» **What you are asked to do**: Your answer should be every line of the records that contains the word "quad".

» **Source data**:
# # # #
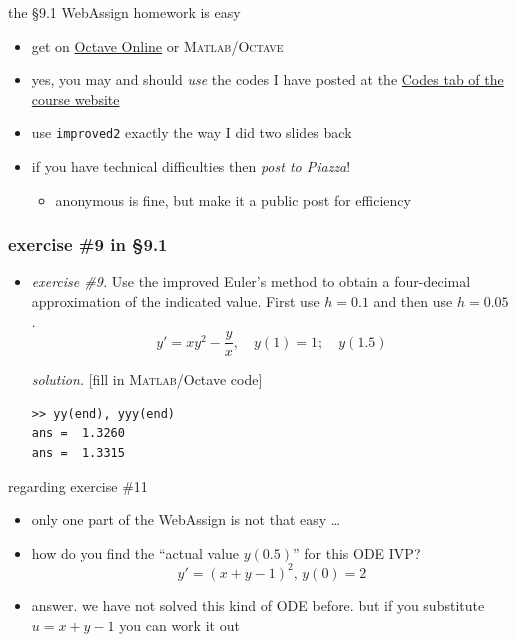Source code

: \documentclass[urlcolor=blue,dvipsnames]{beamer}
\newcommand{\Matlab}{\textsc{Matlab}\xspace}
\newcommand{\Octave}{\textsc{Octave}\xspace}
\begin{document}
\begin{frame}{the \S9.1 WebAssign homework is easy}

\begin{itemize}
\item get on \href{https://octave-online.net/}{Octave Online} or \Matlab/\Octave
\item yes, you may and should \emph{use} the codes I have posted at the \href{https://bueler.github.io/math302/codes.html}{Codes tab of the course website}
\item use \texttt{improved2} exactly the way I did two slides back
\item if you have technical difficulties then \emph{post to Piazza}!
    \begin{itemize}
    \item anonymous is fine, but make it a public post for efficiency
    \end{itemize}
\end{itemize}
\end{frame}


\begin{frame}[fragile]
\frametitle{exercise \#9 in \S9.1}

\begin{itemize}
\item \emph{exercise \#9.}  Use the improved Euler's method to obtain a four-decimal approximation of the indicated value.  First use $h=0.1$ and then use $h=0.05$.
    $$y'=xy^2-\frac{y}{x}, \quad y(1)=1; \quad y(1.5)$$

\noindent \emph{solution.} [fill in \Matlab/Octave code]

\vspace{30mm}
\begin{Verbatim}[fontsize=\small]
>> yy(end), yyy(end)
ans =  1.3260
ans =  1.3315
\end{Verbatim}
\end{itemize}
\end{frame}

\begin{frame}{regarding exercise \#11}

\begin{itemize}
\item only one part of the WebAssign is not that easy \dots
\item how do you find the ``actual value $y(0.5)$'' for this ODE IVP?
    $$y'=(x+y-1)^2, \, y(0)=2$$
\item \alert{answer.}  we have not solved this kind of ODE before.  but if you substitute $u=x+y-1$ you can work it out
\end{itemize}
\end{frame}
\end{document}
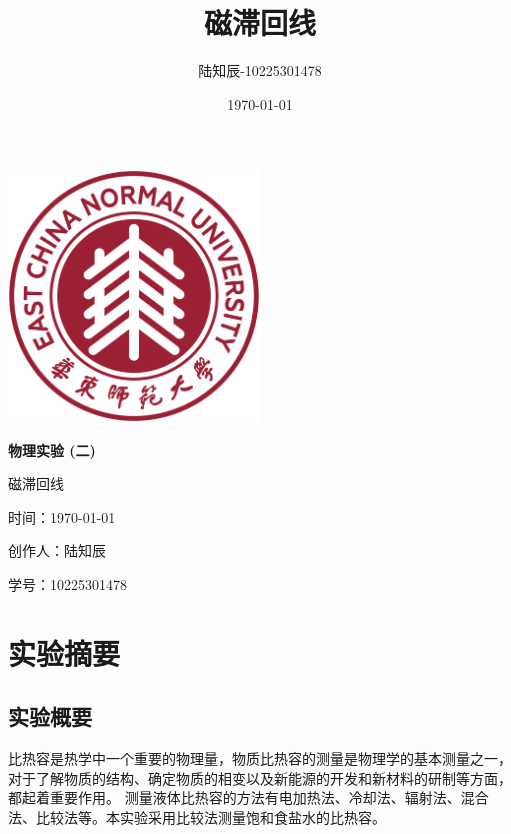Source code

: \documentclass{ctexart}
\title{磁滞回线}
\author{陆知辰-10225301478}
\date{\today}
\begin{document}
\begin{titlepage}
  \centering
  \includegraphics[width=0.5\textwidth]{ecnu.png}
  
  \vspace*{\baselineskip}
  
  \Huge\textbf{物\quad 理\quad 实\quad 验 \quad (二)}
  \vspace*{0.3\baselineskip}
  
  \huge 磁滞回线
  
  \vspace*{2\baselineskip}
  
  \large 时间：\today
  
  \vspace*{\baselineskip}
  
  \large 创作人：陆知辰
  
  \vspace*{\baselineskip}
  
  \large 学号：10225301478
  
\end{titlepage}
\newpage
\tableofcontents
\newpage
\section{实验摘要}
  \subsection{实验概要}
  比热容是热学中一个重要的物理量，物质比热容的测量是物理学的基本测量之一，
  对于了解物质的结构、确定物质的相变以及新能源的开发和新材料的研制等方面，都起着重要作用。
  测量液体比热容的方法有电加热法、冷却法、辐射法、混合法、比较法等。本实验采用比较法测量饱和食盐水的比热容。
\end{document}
# # # #
» **Answer to this task**:
    $$y'=xy^2-\frac{y}{x}, \quad y(1)=1; \quad y(1.5)$$
  \Huge\textbf{物\quad 理\quad 实\quad 验 \quad (二)}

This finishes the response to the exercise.